On June 20, 2026, the Philip Glass Ensemble will be performing as part of the Luminato Festival. The one-night only performance takes place at Koerner Hall.
At the Toronto concert, they’ll be focusing on The Early Works, a program of Philip Glass’ acclaimed music from the period 1974 to 1984, including Glassworks, Dance 1 (Einstein on the Beach), Grid (Koyaanisqatsi), and Funeral (Akhnaten). The music was written for PGE, and is still performed exclusively by them.
Philip Glass and the Philip Glass Ensemble
”The Philip Glass Ensemble represents the most authentic performance practice of my music in our time. I am looking forward to championing them as they carry it forward and bring its unique repertoire to new generations.” — Philip Glass
Philip Glass was born in Baltimore, and is a graduate of the University of Chicago and the Juilliard School. He subsequently studied in Paris with Nadia Boulanger for two years. During that time, he transcribed Ravi Shankar’s music from Indian to Western notation.
He founded the Philip Glass Ensembles in 1968, and his career was in full bloom by the mid 1970s. He composed the music for Einstein on the Beach, written with Bob Wilson, in 1976, and the work is celebrating its 50th anniversary this year. The piece is regarded as a milestone in 20th century theatre, disrupting conventional notions of plot, staging, and what a musical score could be, and the Luminato performance is part of a worldwide celebration of the music.
Glass has written music for opera, dance, theatre, chamber ensemble, orchestra, and films, and his work has garnered Academy Award nominations, along with a Golden Globe for The Truman Show score. In 2012, he received the Praemium Imperiale, the U.S. National Medal of the Arts from President Barack Obama followed in 2016, and the 41st Kennedy Center Honors in 2018.
The Philip Glass Ensemble, or PGE, is made up of musicians handpicked by the groundbreaking composer.
LV spoke to saxophonist/flutist/clarinetist, author, composer, and educator Andrew Sterman — General Manager and Performing Member — about PGE, the music, and the concert.
Andrew Sterman: The Interview
Andrew Sterman has been a member of the Philip Glass Ensemble since 1992. He has toured and recorded with the Ensemble extensively alongside a busy performing career in NYC, including appearances with Frank Sinatra, Sarah Vaughan, Tony Bennett, Dizzy Gillespie, Freddie Hubbard, Rashied Ali, Fred Hersch, Bruce Springsteen, Kelly Clarkson, Leonard Cohen, the New York and Los Angeles Philharmonics, Bang on a Can, and other ensembles. His work can be heard on about 100 feature film scores, and many Broadway shows.

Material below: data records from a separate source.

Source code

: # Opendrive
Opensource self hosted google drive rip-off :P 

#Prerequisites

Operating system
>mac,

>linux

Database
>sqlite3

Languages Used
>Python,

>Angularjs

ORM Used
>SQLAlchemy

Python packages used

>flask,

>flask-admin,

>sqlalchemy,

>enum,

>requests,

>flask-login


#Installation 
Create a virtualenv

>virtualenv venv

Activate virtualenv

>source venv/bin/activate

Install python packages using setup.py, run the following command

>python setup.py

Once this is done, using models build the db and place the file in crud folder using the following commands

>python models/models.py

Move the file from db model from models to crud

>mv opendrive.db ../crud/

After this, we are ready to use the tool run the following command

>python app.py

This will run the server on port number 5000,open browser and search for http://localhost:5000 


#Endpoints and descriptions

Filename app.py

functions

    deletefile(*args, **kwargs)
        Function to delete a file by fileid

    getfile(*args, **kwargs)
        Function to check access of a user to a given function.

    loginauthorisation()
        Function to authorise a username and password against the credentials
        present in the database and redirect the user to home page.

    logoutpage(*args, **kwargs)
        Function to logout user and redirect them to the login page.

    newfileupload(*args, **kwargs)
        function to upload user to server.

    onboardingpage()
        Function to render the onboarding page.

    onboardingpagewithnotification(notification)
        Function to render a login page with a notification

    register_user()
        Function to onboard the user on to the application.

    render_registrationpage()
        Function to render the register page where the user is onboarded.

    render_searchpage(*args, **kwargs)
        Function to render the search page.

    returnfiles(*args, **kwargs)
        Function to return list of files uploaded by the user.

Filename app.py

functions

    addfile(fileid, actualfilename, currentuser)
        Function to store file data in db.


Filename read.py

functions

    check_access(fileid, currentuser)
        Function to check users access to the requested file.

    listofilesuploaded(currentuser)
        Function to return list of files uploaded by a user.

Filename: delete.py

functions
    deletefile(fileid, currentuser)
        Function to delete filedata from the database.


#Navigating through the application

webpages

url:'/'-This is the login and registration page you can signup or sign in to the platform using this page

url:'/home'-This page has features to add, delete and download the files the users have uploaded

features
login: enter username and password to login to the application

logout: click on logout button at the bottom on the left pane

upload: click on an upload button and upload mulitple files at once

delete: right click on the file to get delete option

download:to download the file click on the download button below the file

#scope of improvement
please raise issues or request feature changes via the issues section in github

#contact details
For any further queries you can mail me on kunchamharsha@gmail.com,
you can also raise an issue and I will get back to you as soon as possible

“I wasn’t there at the beginning of the Ensemble, but I’ve been with Philip for a long time, some 35 years,” Sterman says. “Philip started an ensemble of his own to hear his music at all. It was such radical music, and it required a new way of thinking,” he explains.
“He needed a dedicated group of musicians who were willing to go on that journey.”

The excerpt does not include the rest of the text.